▶ _ASSIGNMENT_
Restate the lines word for word, from the one containing "Существует множество зарубежных" through the last line of the entries below, without any other lines.

▶ _INFORMATION_

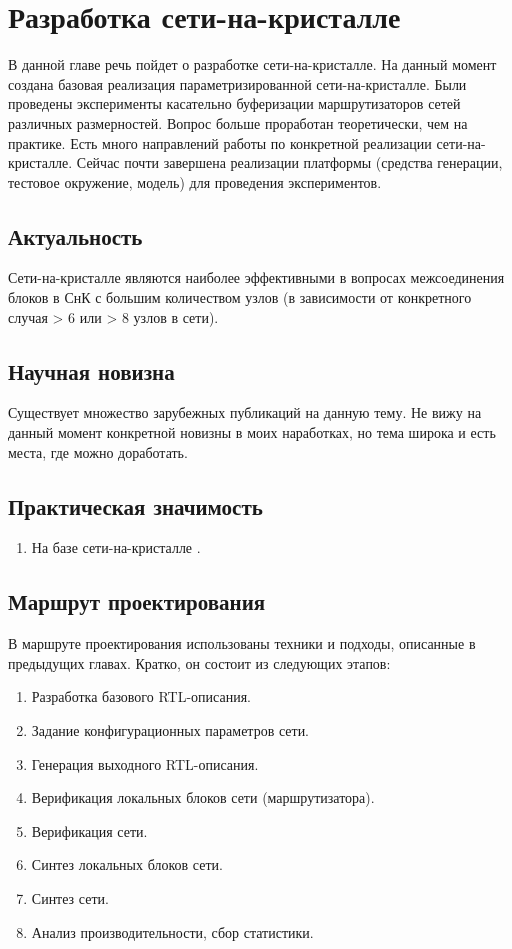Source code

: 
\chapter{Разработка сети-на-кристалле}

В данной главе речь пойдет о разработке сети-на-кристалле. На данный момент создана базовая реализация параметризированной сети-на-кристалле. Были проведены эксперименты касательно буферизации маршрутизаторов сетей различных размерностей. Вопрос больше проработан теоретически, чем на практике. Есть много направлений работы по конкретной реализации сети-на-кристалле. Сейчас почти завершена реализации платформы (средства генерации, тестовое окружение, модель) для проведения экспериментов.

\section{Актуальность}

Сети-на-кристалле являются наиболее эффективными в вопросах межсоединения блоков в СнК с большим количеством узлов (в зависимости от конкретного случая > 6 или > 8 узлов в сети).

\section{Научная новизна}

Существует множество зарубежных публикаций на данную тему. Не вижу на данный момент конкретной новизны в моих наработках, но тема широка и есть места, где можно доработать.

\section{Практическая значимость}

\begin{enumerate}
  \item На базе сети-на-кристалле .
\end{enumerate}

\section{Маршрут проектирования}

В маршруте проектирования использованы техники и подходы, описанные в предыдущих главах. Кратко, он состоит из следующих этапов:

\begin{enumerate}
  \item Разработка базового RTL-описания.
  \item Задание конфигурационных параметров сети.
  \item Генерация выходного RTL-описания.
  \item Верификация локальных блоков сети (маршрутизатора).
  \item Верификация сети.
  \item Синтез локальных блоков сети.
  \item Синтез сети.
  \item Анализ производительности, сбор статистики.
\end{enumerate}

▶ _RESPONSE_
Существует множество зарубежных публикаций на данную тему. Не вижу на данный момент конкретной новизны в моих наработках, но тема широка и есть места, где можно доработать.

\section{Практическая значимость}

\begin{enumerate}
  \item На базе сети-на-кристалле .
\end{enumerate}

\section{Маршрут проектирования}

В маршруте проектирования использованы техники и подходы, описанные в предыдущих главах. Кратко, он состоит из следующих этапов:

\begin{enumerate}
  \item Разработка базового RTL-описания.
  \item Задание конфигурационных параметров сети.
  \item Генерация выходного RTL-описания.
  \item Верификация локальных блоков сети (маршрутизатора).
  \item Верификация сети.
  \item Синтез локальных блоков сети.
  \item Синтез сети.
  \item Анализ производительности, сбор статистики.
\end{enumerate}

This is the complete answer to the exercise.